DATA TO EXAMINE:

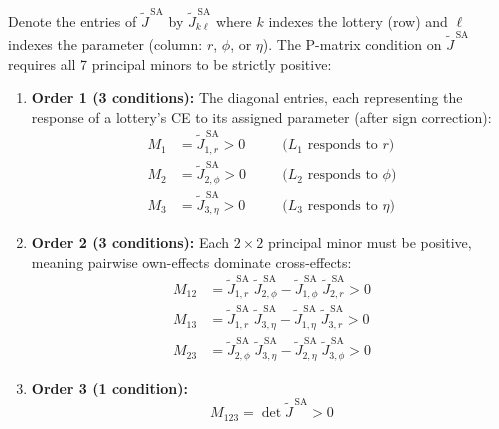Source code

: \documentclass[11pt,a4paper]{article}
\theoremstyle{definition}
\begin{document}
Denote the entries of $\widetilde{J}^{\,\mathrm{SA}}$ by
$\widetilde{J}^{\,\mathrm{SA}}_{k\ell}$ where $k$ indexes the lottery
(row) and $\ell$ indexes the parameter (column: $r$, $\phi$, or $\eta$).
The P-matrix condition on $\widetilde{J}^{\,\mathrm{SA}}$ requires all 7
principal minors to be strictly positive:
\begin{enumerate}
    \item \textbf{Order 1 (3 conditions):} The diagonal entries, each
    representing the response of a lottery's CE to its assigned parameter
    (after sign correction):
    \begin{align}
        M_1 &= \widetilde{J}^{\,\mathrm{SA}}_{1,r} > 0
        &\quad&\text{($L_1$ responds to $r$)} \\
        M_2 &= \widetilde{J}^{\,\mathrm{SA}}_{2,\phi} > 0
        &\quad&\text{($L_2$ responds to $\phi$)} \\
        M_3 &= \widetilde{J}^{\,\mathrm{SA}}_{3,\eta} > 0
        &\quad&\text{($L_3$ responds to $\eta$)}
    \end{align}

    \item \textbf{Order 2 (3 conditions):} Each $2 \times 2$ principal
    minor must be positive, meaning pairwise own-effects dominate
    cross-effects:
    \begin{align}
        M_{12} &= \widetilde{J}^{\,\mathrm{SA}}_{1,r}\;
                   \widetilde{J}^{\,\mathrm{SA}}_{2,\phi}
                 - \widetilde{J}^{\,\mathrm{SA}}_{1,\phi}\;
                   \widetilde{J}^{\,\mathrm{SA}}_{2,r} > 0 \\
        M_{13} &= \widetilde{J}^{\,\mathrm{SA}}_{1,r}\;
                   \widetilde{J}^{\,\mathrm{SA}}_{3,\eta}
                 - \widetilde{J}^{\,\mathrm{SA}}_{1,\eta}\;
                   \widetilde{J}^{\,\mathrm{SA}}_{3,r} > 0 \\
        M_{23} &= \widetilde{J}^{\,\mathrm{SA}}_{2,\phi}\;
                   \widetilde{J}^{\,\mathrm{SA}}_{3,\eta}
                 - \widetilde{J}^{\,\mathrm{SA}}_{2,\eta}\;
                   \widetilde{J}^{\,\mathrm{SA}}_{3,\phi} > 0
    \end{align}

    \item \textbf{Order 3 (1 condition):}
    \begin{equation}
        M_{123} = \det \widetilde{J}^{\,\mathrm{SA}} > 0
    \end{equation}
\end{enumerate}
\end{document}
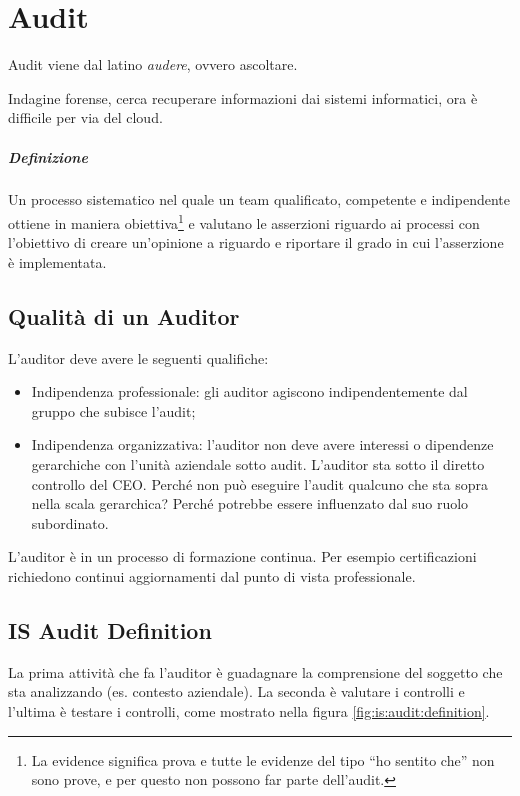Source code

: \chapter{Audit}
\label{audit}

Audit viene dal latino \textit{audere}, ovvero ascoltare.

Indagine forense, cerca recuperare informazioni dai sistemi informatici, ora è
difficile per via del cloud.

\paragraph*{Definizione}

Un processo sistematico nel quale un team qualificato, competente e
indipendente ottiene in maniera obiettiva\footnote{La evidence significa prova e
tutte le evidenze del tipo ``ho sentito che'' non sono prove, e per questo non
possono far parte dell'audit.} e valutano le asserzioni riguardo ai processi
con l'obiettivo di creare un'opinione a riguardo e riportare il grado in cui
l'asserzione è implementata.


\section{Qualità di un Auditor}

L'auditor deve avere le seguenti qualifiche:
\begin{itemize}
\item Indipendenza professionale: gli auditor agiscono indipendentemente dal
gruppo che subisce l'audit;
\item Indipendenza organizzativa: l'auditor non deve avere interessi o
dipendenze gerarchiche con l'unità aziendale sotto audit. L'auditor sta sotto
il diretto controllo del CEO. Perché non può eseguire l'audit qualcuno che sta
sopra nella scala gerarchica? Perché potrebbe essere influenzato dal suo ruolo
subordinato.
\end{itemize}

L'auditor è in un processo di formazione continua. Per esempio certificazioni
richiedono continui aggiornamenti dal punto di vista professionale.

\section{IS Audit Definition}

La prima attività che fa l'auditor è guadagnare la comprensione del soggetto
che sta analizzando (es. contesto aziendale).
La seconda è valutare i controlli e l'ultima è testare i controlli, come
mostrato nella figura \ref{fig:is:audit:definition}.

TASK DETAILS:
Exactly and only the lines from the top of the records down to the line containing "Audit viene dal" should be transcribed, please, without the pictures.

WRITTEN RESPONSE:
Source code

: \documentclass[11pt,a4paper]{article}
\theoremstyle{definition}
\begin{document}
Denote the entries of $\widetilde{J}^{\,\mathrm{SA}}$ by
$\widetilde{J}^{\,\mathrm{SA}}_{k\ell}$ where $k$ indexes the lottery
(row) and $\ell$ indexes the parameter (column: $r$, $\phi$, or $\eta$).
The P-matrix condition on $\widetilde{J}^{\,\mathrm{SA}}$ requires all 7
principal minors to be strictly positive:
\begin{enumerate}
    \item \textbf{Order 1 (3 conditions):} The diagonal entries, each
    representing the response of a lottery's CE to its assigned parameter
    (after sign correction):
    \begin{align}
        M_1 &= \widetilde{J}^{\,\mathrm{SA}}_{1,r} > 0
        &\quad&\text{($L_1$ responds to $r$)} \\
        M_2 &= \widetilde{J}^{\,\mathrm{SA}}_{2,\phi} > 0
        &\quad&\text{($L_2$ responds to $\phi$)} \\
        M_3 &= \widetilde{J}^{\,\mathrm{SA}}_{3,\eta} > 0
        &\quad&\text{($L_3$ responds to $\eta$)}
    \end{align}

    \item \textbf{Order 2 (3 conditions):} Each $2 \times 2$ principal
    minor must be positive, meaning pairwise own-effects dominate
    cross-effects:
    \begin{align}
        M_{12} &= \widetilde{J}^{\,\mathrm{SA}}_{1,r}\;
                   \widetilde{J}^{\,\mathrm{SA}}_{2,\phi}
                 - \widetilde{J}^{\,\mathrm{SA}}_{1,\phi}\;
                   \widetilde{J}^{\,\mathrm{SA}}_{2,r} > 0 \\
        M_{13} &= \widetilde{J}^{\,\mathrm{SA}}_{1,r}\;
                   \widetilde{J}^{\,\mathrm{SA}}_{3,\eta}
                 - \widetilde{J}^{\,\mathrm{SA}}_{1,\eta}\;
                   \widetilde{J}^{\,\mathrm{SA}}_{3,r} > 0 \\
        M_{23} &= \widetilde{J}^{\,\mathrm{SA}}_{2,\phi}\;
                   \widetilde{J}^{\,\mathrm{SA}}_{3,\eta}
                 - \widetilde{J}^{\,\mathrm{SA}}_{2,\eta}\;
                   \widetilde{J}^{\,\mathrm{SA}}_{3,\phi} > 0
    \end{align}

    \item \textbf{Order 3 (1 condition):}
    \begin{equation}
        M_{123} = \det \widetilde{J}^{\,\mathrm{SA}} > 0
    \end{equation}
\end{enumerate}
\end{document}
Source code

: \chapter{Audit}
\label{audit}

Audit viene dal latino \textit{audere}, ovvero ascoltare.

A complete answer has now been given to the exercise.